* **TASK REQUIREMENTS**:
In the listing below, print exactly the lines between the line holding "Source code" and the line holding "- 浏览器客户端接收到网站服务器发来的数字证书，得到网站的公钥 A 和数字签名 S1", inclusive, and no more.
'''
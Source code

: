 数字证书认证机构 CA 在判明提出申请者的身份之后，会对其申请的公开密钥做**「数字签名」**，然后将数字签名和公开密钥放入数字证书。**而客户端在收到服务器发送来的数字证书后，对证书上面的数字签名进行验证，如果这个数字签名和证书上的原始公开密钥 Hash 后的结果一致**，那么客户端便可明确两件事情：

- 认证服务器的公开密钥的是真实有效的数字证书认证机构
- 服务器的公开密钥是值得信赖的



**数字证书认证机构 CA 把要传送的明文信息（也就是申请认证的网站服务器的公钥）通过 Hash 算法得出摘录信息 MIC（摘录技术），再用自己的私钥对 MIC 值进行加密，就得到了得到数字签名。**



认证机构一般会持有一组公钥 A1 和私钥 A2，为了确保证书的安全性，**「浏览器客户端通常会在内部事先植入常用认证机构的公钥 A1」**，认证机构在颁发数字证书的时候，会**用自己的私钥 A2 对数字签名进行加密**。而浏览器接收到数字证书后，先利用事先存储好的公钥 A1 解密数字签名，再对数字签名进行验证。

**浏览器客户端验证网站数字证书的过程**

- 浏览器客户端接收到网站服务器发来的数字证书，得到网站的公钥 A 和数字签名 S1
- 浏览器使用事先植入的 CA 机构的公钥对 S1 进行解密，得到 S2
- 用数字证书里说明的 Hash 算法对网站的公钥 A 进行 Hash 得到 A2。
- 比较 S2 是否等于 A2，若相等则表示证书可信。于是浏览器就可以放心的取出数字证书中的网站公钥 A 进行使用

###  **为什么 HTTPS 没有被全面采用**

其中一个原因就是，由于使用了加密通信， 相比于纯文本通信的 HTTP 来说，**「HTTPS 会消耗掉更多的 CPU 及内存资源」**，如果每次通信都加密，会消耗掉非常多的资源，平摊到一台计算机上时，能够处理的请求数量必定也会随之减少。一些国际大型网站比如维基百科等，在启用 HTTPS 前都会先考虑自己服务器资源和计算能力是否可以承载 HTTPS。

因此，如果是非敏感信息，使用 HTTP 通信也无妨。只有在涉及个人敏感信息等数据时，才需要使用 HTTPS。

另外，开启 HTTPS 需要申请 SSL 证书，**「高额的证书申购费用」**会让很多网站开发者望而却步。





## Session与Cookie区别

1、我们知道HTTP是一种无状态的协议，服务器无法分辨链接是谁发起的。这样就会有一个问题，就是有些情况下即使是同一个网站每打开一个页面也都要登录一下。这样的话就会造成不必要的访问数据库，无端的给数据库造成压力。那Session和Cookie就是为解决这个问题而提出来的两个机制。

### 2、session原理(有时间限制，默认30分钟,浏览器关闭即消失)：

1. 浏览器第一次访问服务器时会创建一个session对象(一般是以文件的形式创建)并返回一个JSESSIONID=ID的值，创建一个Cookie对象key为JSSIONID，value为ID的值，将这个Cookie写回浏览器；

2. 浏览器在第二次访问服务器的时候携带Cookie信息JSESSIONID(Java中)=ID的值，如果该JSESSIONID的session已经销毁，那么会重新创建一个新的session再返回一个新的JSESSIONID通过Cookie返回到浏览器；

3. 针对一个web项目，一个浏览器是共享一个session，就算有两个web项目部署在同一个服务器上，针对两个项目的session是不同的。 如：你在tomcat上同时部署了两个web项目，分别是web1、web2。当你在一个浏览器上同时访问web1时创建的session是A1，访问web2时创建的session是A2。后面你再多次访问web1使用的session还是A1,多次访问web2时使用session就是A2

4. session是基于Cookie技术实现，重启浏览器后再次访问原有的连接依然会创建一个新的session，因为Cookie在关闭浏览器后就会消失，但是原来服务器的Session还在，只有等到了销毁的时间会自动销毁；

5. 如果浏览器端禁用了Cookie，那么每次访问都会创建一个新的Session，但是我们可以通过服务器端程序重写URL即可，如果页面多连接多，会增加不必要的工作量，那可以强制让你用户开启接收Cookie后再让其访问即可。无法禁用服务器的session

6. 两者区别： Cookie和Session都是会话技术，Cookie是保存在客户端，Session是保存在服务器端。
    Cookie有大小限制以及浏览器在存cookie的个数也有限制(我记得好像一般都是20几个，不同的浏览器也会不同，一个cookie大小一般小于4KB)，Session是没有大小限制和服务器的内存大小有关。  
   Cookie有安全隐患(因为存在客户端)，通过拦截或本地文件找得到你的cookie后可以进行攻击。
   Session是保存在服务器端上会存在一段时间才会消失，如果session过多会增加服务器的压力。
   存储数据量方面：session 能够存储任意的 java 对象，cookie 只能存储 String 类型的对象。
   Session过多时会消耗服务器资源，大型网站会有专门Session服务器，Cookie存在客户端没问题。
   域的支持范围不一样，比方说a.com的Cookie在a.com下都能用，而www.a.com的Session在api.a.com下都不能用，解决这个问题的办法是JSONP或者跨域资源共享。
'''
'''
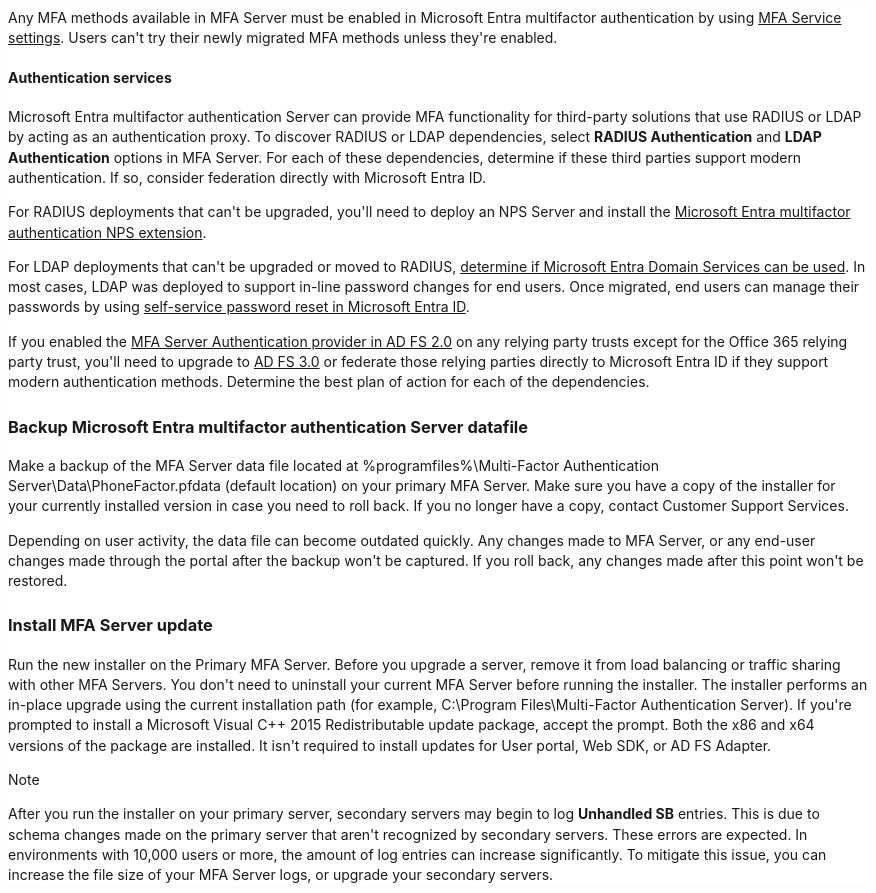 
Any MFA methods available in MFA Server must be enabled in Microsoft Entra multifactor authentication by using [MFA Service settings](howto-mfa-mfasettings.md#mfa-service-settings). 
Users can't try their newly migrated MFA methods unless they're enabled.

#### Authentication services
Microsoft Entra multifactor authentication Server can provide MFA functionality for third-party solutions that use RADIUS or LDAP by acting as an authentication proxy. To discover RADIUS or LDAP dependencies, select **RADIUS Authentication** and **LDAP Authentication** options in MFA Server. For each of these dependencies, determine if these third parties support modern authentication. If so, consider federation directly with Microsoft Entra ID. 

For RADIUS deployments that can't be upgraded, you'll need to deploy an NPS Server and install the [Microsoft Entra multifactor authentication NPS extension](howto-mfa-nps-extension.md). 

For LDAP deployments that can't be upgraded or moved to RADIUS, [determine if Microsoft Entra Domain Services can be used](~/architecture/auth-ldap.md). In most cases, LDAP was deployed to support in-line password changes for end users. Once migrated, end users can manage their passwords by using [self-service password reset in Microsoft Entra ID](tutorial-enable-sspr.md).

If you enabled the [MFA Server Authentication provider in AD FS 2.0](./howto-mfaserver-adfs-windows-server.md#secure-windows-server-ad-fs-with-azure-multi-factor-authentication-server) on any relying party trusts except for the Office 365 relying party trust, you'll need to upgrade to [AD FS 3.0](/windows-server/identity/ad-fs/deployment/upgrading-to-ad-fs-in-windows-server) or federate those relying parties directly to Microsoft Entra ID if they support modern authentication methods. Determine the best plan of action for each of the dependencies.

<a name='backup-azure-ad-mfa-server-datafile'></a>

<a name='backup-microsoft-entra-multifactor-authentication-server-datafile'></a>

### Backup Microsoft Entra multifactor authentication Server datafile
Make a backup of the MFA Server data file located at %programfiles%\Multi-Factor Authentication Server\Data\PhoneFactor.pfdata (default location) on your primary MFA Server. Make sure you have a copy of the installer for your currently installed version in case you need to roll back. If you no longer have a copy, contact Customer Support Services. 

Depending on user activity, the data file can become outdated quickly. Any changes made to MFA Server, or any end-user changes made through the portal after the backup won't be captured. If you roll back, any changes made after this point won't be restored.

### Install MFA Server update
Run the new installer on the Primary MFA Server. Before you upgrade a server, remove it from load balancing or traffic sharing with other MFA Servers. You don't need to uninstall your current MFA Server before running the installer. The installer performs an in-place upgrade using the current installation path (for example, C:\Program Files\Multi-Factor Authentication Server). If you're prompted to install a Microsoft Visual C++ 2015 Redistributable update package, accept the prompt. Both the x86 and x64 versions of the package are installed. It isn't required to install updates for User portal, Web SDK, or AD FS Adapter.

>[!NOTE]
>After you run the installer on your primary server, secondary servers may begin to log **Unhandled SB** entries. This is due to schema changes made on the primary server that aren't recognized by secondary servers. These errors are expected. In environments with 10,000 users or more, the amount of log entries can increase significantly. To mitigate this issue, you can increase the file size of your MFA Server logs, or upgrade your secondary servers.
'''
* **FINISHED TASK**:
Source code

: 数字证书认证机构 CA 在判明提出申请者的身份之后，会对其申请的公开密钥做**「数字签名」**，然后将数字签名和公开密钥放入数字证书。**而客户端在收到服务器发送来的数字证书后，对证书上面的数字签名进行验证，如果这个数字签名和证书上的原始公开密钥 Hash 后的结果一致**，那么客户端便可明确两件事情：

- 认证服务器的公开密钥的是真实有效的数字证书认证机构
- 服务器的公开密钥是值得信赖的



**数字证书认证机构 CA 把要传送的明文信息（也就是申请认证的网站服务器的公钥）通过 Hash 算法得出摘录信息 MIC（摘录技术），再用自己的私钥对 MIC 值进行加密，就得到了得到数字签名。**



认证机构一般会持有一组公钥 A1 和私钥 A2，为了确保证书的安全性，**「浏览器客户端通常会在内部事先植入常用认证机构的公钥 A1」**，认证机构在颁发数字证书的时候，会**用自己的私钥 A2 对数字签名进行加密**。而浏览器接收到数字证书后，先利用事先存储好的公钥 A1 解密数字签名，再对数字签名进行验证。

**浏览器客户端验证网站数字证书的过程**

- 浏览器客户端接收到网站服务器发来的数字证书，得到网站的公钥 A 和数字签名 S1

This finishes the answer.